Segment Start: Exercise inputs
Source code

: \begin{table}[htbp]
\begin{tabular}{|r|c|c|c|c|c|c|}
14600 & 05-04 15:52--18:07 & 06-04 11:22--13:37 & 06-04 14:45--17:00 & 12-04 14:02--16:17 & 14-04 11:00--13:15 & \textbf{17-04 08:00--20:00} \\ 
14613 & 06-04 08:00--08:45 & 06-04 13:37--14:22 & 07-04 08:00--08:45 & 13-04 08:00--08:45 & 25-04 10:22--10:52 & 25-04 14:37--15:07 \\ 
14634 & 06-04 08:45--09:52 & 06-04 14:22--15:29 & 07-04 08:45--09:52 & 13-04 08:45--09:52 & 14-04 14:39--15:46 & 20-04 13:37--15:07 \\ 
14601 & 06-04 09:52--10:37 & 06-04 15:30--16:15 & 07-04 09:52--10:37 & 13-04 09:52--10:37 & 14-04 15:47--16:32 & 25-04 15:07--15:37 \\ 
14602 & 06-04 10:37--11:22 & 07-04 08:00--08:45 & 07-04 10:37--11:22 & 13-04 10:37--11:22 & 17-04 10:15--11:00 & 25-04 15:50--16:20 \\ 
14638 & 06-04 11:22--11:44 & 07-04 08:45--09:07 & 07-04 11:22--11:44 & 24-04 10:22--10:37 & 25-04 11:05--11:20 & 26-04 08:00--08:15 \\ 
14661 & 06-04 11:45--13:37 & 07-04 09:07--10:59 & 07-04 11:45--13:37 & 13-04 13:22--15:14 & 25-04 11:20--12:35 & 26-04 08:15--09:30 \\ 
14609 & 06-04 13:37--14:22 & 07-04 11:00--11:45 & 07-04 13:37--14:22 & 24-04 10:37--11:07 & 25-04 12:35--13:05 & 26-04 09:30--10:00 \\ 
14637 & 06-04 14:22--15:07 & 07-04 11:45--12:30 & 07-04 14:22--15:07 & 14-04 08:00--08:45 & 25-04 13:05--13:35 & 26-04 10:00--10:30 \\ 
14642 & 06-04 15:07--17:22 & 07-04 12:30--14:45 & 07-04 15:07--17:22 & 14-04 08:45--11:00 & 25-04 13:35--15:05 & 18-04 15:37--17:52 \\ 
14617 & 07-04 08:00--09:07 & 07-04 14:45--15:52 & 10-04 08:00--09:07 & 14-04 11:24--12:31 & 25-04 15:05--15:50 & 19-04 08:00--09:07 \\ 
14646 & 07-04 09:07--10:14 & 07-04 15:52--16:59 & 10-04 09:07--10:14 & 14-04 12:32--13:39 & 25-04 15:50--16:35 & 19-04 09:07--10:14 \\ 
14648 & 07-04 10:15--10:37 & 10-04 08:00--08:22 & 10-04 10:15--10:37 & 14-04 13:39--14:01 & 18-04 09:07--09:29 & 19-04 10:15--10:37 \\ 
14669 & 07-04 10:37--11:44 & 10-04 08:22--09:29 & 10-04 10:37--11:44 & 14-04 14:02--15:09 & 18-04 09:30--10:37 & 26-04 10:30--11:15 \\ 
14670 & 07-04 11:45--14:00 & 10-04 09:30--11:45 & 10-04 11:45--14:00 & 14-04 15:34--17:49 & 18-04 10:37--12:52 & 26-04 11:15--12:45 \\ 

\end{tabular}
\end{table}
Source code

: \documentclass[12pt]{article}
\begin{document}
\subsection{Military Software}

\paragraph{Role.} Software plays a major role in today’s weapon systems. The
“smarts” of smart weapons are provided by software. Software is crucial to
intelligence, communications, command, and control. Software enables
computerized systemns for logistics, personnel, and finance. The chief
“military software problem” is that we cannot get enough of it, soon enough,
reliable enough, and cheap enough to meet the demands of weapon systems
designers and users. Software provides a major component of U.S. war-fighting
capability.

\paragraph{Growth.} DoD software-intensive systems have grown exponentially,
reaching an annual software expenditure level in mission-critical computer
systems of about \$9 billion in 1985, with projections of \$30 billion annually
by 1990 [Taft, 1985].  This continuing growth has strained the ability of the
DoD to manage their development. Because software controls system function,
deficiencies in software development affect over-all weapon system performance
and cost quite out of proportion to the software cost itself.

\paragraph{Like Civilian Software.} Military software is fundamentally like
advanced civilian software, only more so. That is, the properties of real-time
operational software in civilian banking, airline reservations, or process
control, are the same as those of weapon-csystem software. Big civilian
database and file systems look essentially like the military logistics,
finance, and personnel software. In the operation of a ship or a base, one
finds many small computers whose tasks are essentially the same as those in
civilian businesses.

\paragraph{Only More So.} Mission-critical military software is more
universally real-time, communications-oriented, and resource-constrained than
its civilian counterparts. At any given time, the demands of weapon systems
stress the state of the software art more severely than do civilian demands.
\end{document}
Segment End: Exercise inputs
What you are asked to do –
In the entries above, find each line with the string "enough" and copy it.

Result of this task –
“military software problem” is that we cannot get enough of it, soon enough,
reliable enough, and cheap enough to meet the demands of weapon systems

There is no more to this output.